[Opening Listed entries section]
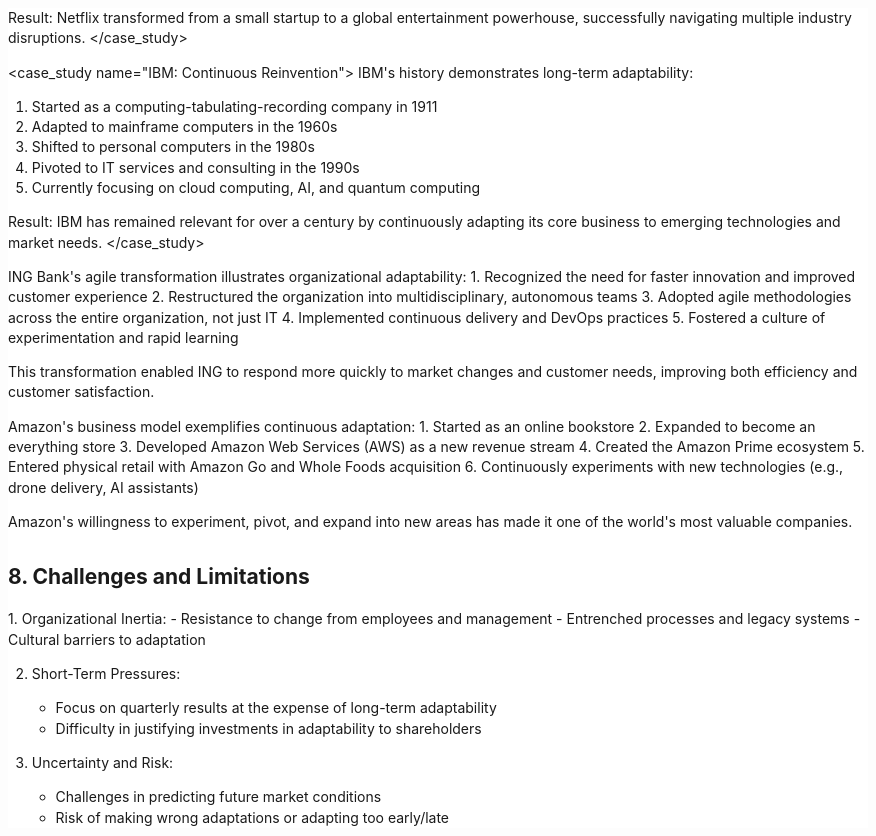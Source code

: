 Result: Netflix transformed from a small startup to a global entertainment powerhouse, successfully navigating multiple industry disruptions.
</case_study>

<case_study name="IBM: Continuous Reinvention">
IBM's history demonstrates long-term adaptability:
1. Started as a computing-tabulating-recording company in 1911
2. Adapted to mainframe computers in the 1960s
3. Shifted to personal computers in the 1980s
4. Pivoted to IT services and consulting in the 1990s
5. Currently focusing on cloud computing, AI, and quantum computing

Result: IBM has remained relevant for over a century by continuously adapting its core business to emerging technologies and market needs.
</case_study>

<example name="Agile Transformation at ING Bank">
ING Bank's agile transformation illustrates organizational adaptability:
1. Recognized the need for faster innovation and improved customer experience
2. Restructured the organization into multidisciplinary, autonomous teams
3. Adopted agile methodologies across the entire organization, not just IT
4. Implemented continuous delivery and DevOps practices
5. Fostered a culture of experimentation and rapid learning

This transformation enabled ING to respond more quickly to market changes and customer needs, improving both efficiency and customer satisfaction.
</example>

<example name="Amazon's Adaptive Business Model">
Amazon's business model exemplifies continuous adaptation:
1. Started as an online bookstore
2. Expanded to become an everything store
3. Developed Amazon Web Services (AWS) as a new revenue stream
4. Created the Amazon Prime ecosystem
5. Entered physical retail with Amazon Go and Whole Foods acquisition
6. Continuously experiments with new technologies (e.g., drone delivery, AI assistants)

Amazon's willingness to experiment, pivot, and expand into new areas has made it one of the world's most valuable companies.
</example>

## 8. Challenges and Limitations

<challenges>
1. Organizational Inertia:
   - Resistance to change from employees and management
   - Entrenched processes and legacy systems
   - Cultural barriers to adaptation

2. Short-Term Pressures:
   - Focus on quarterly results at the expense of long-term adaptability
   - Difficulty in justifying investments in adaptability to shareholders

3. Uncertainty and Risk:
   - Challenges in predicting future market conditions
   - Risk of making wrong adaptations or adapting too early/late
[Closing Listed entries section]
Scan the records for the string "from" and report each line where it occurs.

--- Solution ---
: Result: Netflix transformed from a small startup to a global entertainment powerhouse, successfully navigating multiple industry disruptions.
   - Resistance to change from employees and management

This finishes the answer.